**WHAT YOU ARE ASKED TO DO**
What is the number of lines in the data below that hold the word "dall"? Give nothing beyond that number.

**DATASET EXCERPTS**

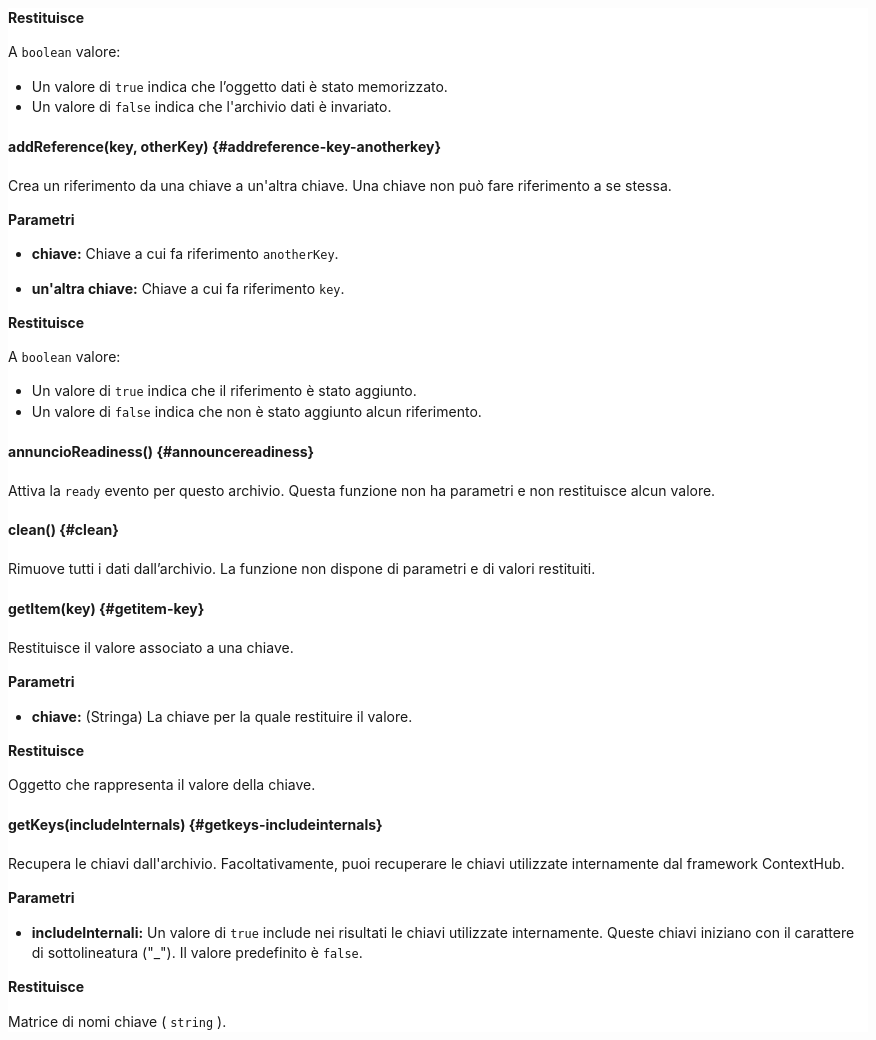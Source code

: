 **Restituisce**

A `boolean` valore:

* Un valore di `true` indica che l’oggetto dati è stato memorizzato.
* Un valore di `false` indica che l&#39;archivio dati è invariato.

#### addReference(key, otherKey) {#addreference-key-anotherkey}

Crea un riferimento da una chiave a un&#39;altra chiave. Una chiave non può fare riferimento a se stessa.

**Parametri**

* **chiave:** Chiave a cui fa riferimento `anotherKey`.

* **un&#39;altra chiave:** Chiave a cui fa riferimento `key`.

**Restituisce**

A `boolean` valore:

* Un valore di `true` indica che il riferimento è stato aggiunto.
* Un valore di `false` indica che non è stato aggiunto alcun riferimento.

#### annuncioReadiness() {#announcereadiness}

Attiva la `ready` evento per questo archivio. Questa funzione non ha parametri e non restituisce alcun valore.

#### clean() {#clean}

Rimuove tutti i dati dall’archivio. La funzione non dispone di parametri e di valori restituiti.

#### getItem(key) {#getitem-key}

Restituisce il valore associato a una chiave.

**Parametri**

* **chiave:** (Stringa) La chiave per la quale restituire il valore.

**Restituisce**

Oggetto che rappresenta il valore della chiave.

#### getKeys(includeInternals) {#getkeys-includeinternals}

Recupera le chiavi dall&#39;archivio. Facoltativamente, puoi recuperare le chiavi utilizzate internamente dal framework ContextHub.

**Parametri**

* **includeInternali:** Un valore di `true` include nei risultati le chiavi utilizzate internamente. Queste chiavi iniziano con il carattere di sottolineatura (&quot;_&quot;). Il valore predefinito è `false`.

**Restituisce**

Matrice di nomi chiave ( `string` ).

**THE ANSWER**
2